[Opening INFORMATION section]
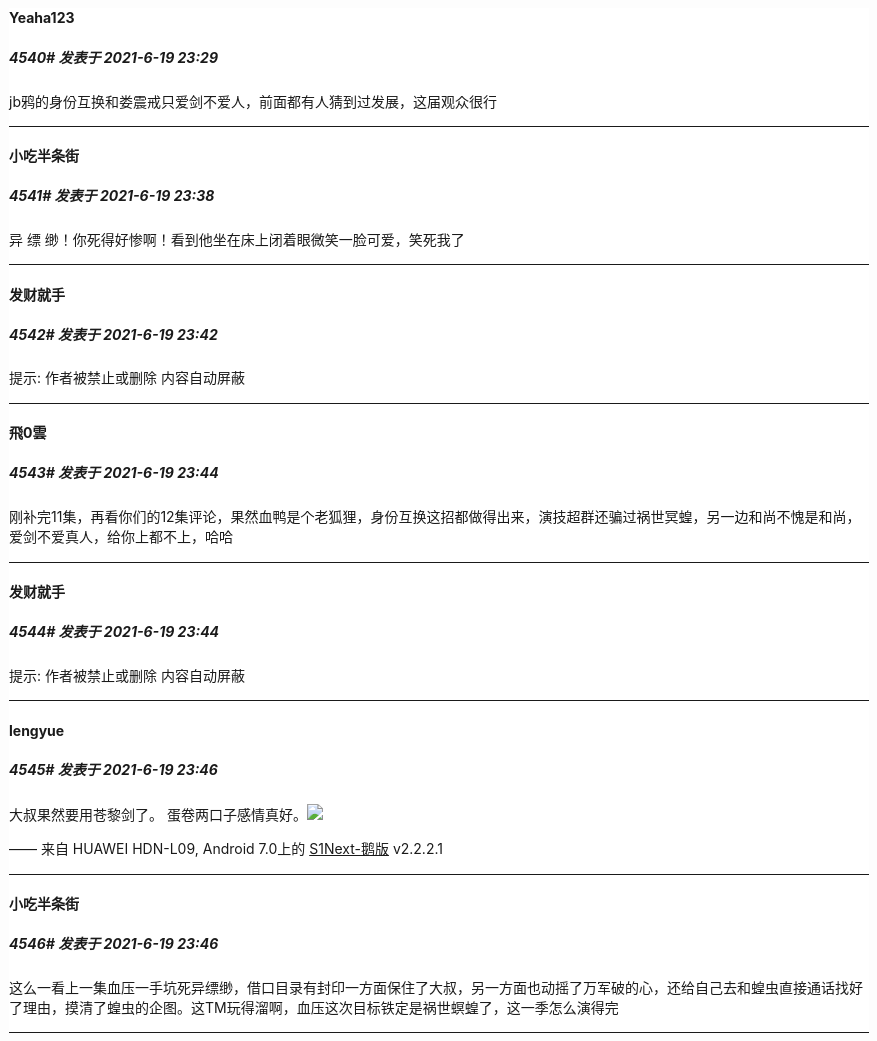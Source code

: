 ####  Yeaha123  
##### 4540#       发表于 2021-6-19 23:29

jb鸦的身份互换和娄震戒只爱剑不爱人，前面都有人猜到过发展，这届观众很行

*****

####  小吃半条街  
##### 4541#       发表于 2021-6-19 23:38

异 缥 缈！你死得好惨啊！看到他坐在床上闭着眼微笑一脸可爱，笑死我了

*****

####  发财就手  
##### 4542#       发表于 2021-6-19 23:42

提示: 作者被禁止或删除 内容自动屏蔽

*****

####  飛0雲  
##### 4543#       发表于 2021-6-19 23:44

刚补完11集，再看你们的12集评论，果然血鸭是个老狐狸，身份互换这招都做得出来，演技超群还骗过祸世冥蝗，另一边和尚不愧是和尚，爱剑不爱真人，给你上都不上，哈哈

*****

####  发财就手  
##### 4544#       发表于 2021-6-19 23:44

提示: 作者被禁止或删除 内容自动屏蔽

*****

####  lengyue  
##### 4545#       发表于 2021-6-19 23:46

大叔果然要用苍黎剑了。
蛋卷两口子感情真好。<img src="https://static.saraba1st.com/image/smiley/face2017/033.png" referrerpolicy="no-referrer">

—— 来自 HUAWEI HDN-L09, Android 7.0上的 [S1Next-鹅版](https://github.com/ykrank/S1-Next/releases) v2.2.2.1

*****

####  小吃半条街  
##### 4546#       发表于 2021-6-19 23:46

这么一看上一集血压一手坑死异缥缈，借口目录有封印一方面保住了大叔，另一方面也动摇了万军破的心，还给自己去和蝗虫直接通话找好了理由，摸清了蝗虫的企图。这TM玩得溜啊，血压这次目标铁定是祸世螟蝗了，这一季怎么演得完

*****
[Closing INFORMATION section]
*TASK GOAL*
Look above for the line that contains "刚补完11集，再看你们的12". That line and every line after it through the end of the data must be written out exactly, with nothing else.

*WRITTEN SOLUTION*
刚补完11集，再看你们的12集评论，果然血鸭是个老狐狸，身份互换这招都做得出来，演技超群还骗过祸世冥蝗，另一边和尚不愧是和尚，爱剑不爱真人，给你上都不上，哈哈

*****

####  发财就手  
##### 4544#       发表于 2021-6-19 23:44

提示: 作者被禁止或删除 内容自动屏蔽

*****

####  lengyue  
##### 4545#       发表于 2021-6-19 23:46

大叔果然要用苍黎剑了。
蛋卷两口子感情真好。<img src="https://static.saraba1st.com/image/smiley/face2017/033.png" referrerpolicy="no-referrer">

—— 来自 HUAWEI HDN-L09, Android 7.0上的 [S1Next-鹅版](https://github.com/ykrank/S1-Next/releases) v2.2.2.1

*****

####  小吃半条街  
##### 4546#       发表于 2021-6-19 23:46

这么一看上一集血压一手坑死异缥缈，借口目录有封印一方面保住了大叔，另一方面也动摇了万军破的心，还给自己去和蝗虫直接通话找好了理由，摸清了蝗虫的企图。这TM玩得溜啊，血压这次目标铁定是祸世螟蝗了，这一季怎么演得完

*****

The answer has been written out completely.